Forty years ago, Richard Avedon took a photograph of Jake Skeets' uncle. Benson James, Drifter, Gallup, New Mexico, 06/30/79 shows a Navajo man against a white backdrop. He stares into the camera, his stained snap-button Wrangler shirt half-untucked, his shoulders squared into a stance that reads as either confrontational or cool. He clenches a fistful of dollars. The other hand is cupped elegantly at his side.
It's an intriguing image on its own, but it is also a ghost story. By the time Avedon sent a signed copy of his 1985 book In the American West to James, whose portrait appears in it, Skeets' uncle was gone. A year after the photo was taken, James had been stabbed to death in Gallup. Skeets grew up staring at the photo by the famous photographer in his aunt's house, wondering what was behind his uncle's dark eyes.
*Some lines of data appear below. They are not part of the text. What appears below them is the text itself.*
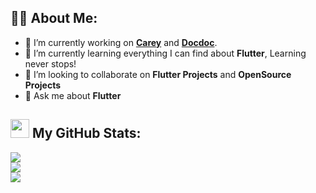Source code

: ## 🙋‍♂️ About Me:
- 🔭 I’m currently working on [**Carey**](https://github.com/ahmedghaly15/Carey) and [**Docdoc**](https://github.com/ahmedghaly15/Docdoc).
- 🌱 I’m currently learning everything I can find about **Flutter**, Learning never stops!
- 👯 I’m looking to collaborate on **Flutter Projects** and **OpenSource Projects**
- 💬 Ask me about **Flutter**

<!-- <div align="center">
  <img src="https://skillicons.dev/icons?i=flutter,dart" alt="Flutter and Dart" />
  <img src="https://skillicons.dev/icons?i=androidstudio,vscode,figma,postman,git,github" alt="Android Studio, VS Code, Figma, Postman, Git, GitHub" /><br>
</div> -->

## <img src="https://media.giphy.com/media/iY8CRBdQXODJSCERIr/giphy.gif" width="30px"> My GitHub Stats:
![](https://github-readme-stats.vercel.app/api?username=ahmedghaly15&theme=blue-green&hide_border=true&include_all_commits=true&count_private=false)<br/>
![](https://github-readme-streak-stats.herokuapp.com/?user=ahmedghaly15&theme=blue-green&hide_border=true)<br/>
![](https://github-readme-stats.vercel.app/api/top-langs/?username=ahmedghaly15&theme=blue-green&hide_border=true&include_all_commits=true&count_private=false&layout=compact)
Benson James, Drifter is the cover of Eyes Bottle Dark with a Mouthful of Flowers (Milkweed Editions, 2019), Skeets' National Poetry Series-winning debut collection of poems, which was published just one year after Skeets' MFA graduation from the Institute of American Indian Arts. In the book, the poet reckons with the shadow of his uncle's legacy — "his face becomes a mirror/if I stare long enough"—and of his own queer identity. The poems are set in Gallup and on the Navajo Nation, where Skeets grew up in Vanderwagen as a member of the Black Streak Wood clan.
Reading Eyes Bottle Dark with a Mouthful of Flowers is dizzying and hallucinatory, an experience that might be akin to siphoning gasoline (which happens in one of its poems). It's hard to tell what's happening when and where in the liminal place Skeets calls Drunktown, where a gay kid comes of age among toxic masculinity and reservation trauma. Violent events are retold from a state of grace. Images of light and darkness are locked in battle, swirling around each other in a precarious balance. Standing up from reading the book in one sitting, I staggered a little.
There's a lot of staggering in the poems.
Skeets writes, "Like my father, I come upon death/staggering into the house with beer on the breath."
Drunk men lurch into lanes of traffic, or sleep beside the train tracks. Their machismo and their alcoholic bloodlines are their armor.
"Men around here only touch when they fuck in a backseat," Skeets writes, "go for the foul with thirty seconds left/hug their son after high school graduation/open a keg/stab my uncle forty seven times behind a liquor store."
Sex offers an escape, stolen in arroyos and fields vibrating with cottonwoods, sagebrush, bellflowers and snakeweed. These erotic interludes are still attached to violence. "Such a terrible beauty to witness men ripen," Skeets writes. But fragility creeps in. "He unlearns how to hold a fist/with my hand."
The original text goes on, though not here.